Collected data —
━━━

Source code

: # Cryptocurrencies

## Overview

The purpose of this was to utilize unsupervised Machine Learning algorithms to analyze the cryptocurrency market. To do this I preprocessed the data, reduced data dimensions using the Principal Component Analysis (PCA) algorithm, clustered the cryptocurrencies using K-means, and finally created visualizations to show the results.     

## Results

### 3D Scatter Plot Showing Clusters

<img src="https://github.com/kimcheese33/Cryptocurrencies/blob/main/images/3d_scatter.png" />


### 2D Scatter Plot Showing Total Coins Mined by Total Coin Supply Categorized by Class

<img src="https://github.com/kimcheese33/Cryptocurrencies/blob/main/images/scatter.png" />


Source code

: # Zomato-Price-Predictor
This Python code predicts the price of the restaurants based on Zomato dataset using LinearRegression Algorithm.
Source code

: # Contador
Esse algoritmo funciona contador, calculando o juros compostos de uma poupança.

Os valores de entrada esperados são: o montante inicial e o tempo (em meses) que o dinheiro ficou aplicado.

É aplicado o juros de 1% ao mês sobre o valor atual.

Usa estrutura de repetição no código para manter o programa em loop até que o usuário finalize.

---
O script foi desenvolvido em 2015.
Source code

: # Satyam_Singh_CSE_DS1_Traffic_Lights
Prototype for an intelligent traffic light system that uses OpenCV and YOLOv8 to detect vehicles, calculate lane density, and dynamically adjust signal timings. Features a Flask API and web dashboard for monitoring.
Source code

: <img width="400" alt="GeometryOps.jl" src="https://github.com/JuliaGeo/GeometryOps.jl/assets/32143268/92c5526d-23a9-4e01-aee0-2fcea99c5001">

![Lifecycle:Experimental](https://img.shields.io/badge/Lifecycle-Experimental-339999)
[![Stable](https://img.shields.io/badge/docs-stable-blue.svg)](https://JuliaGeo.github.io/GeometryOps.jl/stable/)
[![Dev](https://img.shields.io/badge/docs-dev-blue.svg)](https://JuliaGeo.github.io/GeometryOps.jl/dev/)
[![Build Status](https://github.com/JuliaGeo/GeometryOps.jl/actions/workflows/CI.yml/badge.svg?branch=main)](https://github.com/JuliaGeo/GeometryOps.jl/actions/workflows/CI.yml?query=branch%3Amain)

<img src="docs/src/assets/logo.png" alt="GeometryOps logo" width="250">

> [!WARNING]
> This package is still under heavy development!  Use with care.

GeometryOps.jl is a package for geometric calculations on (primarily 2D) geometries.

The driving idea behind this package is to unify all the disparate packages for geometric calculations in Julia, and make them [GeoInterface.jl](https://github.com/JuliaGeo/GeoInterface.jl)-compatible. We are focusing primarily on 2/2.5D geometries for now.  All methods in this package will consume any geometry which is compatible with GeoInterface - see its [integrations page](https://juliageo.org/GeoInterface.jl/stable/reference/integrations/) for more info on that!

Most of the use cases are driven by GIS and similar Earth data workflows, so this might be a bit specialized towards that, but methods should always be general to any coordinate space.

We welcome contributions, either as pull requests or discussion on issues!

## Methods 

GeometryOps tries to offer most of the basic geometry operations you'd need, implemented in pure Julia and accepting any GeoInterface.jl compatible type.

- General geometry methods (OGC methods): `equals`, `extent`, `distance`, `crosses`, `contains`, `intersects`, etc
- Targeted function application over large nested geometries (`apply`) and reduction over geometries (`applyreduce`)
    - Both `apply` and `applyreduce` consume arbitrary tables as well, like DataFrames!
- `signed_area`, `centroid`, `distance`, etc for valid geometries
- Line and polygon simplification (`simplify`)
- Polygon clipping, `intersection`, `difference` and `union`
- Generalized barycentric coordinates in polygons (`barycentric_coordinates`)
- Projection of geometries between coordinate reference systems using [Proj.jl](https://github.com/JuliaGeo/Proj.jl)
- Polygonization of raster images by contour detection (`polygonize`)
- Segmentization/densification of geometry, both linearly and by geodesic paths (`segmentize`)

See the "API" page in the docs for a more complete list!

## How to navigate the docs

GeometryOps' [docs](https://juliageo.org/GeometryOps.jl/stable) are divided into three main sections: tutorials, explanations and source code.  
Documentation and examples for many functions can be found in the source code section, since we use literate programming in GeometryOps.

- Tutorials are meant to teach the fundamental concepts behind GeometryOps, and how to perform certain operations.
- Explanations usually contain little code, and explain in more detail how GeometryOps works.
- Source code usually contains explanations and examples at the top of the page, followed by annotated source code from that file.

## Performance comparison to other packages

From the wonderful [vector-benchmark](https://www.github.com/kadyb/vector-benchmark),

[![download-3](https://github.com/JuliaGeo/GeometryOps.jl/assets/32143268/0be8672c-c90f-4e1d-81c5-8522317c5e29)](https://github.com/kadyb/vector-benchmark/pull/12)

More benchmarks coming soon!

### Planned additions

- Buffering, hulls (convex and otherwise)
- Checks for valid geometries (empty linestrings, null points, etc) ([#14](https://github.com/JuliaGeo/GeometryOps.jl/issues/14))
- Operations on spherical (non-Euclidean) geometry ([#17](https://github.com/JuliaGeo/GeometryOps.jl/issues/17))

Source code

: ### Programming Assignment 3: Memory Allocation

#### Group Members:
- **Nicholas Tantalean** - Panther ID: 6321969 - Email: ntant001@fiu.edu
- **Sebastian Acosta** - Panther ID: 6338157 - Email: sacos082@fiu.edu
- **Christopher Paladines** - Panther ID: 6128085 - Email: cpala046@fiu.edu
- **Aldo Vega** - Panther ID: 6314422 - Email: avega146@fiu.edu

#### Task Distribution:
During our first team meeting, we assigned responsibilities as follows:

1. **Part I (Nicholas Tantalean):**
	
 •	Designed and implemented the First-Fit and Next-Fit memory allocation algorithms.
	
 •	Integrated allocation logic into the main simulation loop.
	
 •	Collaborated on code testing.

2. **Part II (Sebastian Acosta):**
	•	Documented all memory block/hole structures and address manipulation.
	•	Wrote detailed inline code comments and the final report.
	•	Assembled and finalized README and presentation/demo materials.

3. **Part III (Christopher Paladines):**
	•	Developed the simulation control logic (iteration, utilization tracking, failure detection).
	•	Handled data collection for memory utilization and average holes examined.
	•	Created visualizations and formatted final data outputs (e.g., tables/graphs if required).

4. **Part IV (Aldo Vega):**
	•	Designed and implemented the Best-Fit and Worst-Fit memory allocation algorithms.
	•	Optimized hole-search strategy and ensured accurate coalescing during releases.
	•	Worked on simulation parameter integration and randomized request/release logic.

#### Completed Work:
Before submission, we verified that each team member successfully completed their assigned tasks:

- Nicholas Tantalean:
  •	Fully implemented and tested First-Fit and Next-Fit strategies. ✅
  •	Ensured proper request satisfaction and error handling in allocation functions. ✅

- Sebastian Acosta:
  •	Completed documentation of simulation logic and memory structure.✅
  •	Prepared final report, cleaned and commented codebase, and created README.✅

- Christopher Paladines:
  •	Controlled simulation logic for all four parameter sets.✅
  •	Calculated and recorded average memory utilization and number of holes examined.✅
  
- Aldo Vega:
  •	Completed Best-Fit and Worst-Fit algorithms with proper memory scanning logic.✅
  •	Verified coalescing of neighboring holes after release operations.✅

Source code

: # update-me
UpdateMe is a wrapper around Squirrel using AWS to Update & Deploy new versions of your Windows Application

━━━

WHAT TO WORK ON — Line count for the word "proper": tally the lines in the records that include it and give only the result.

RESULT OF THE TASK — 2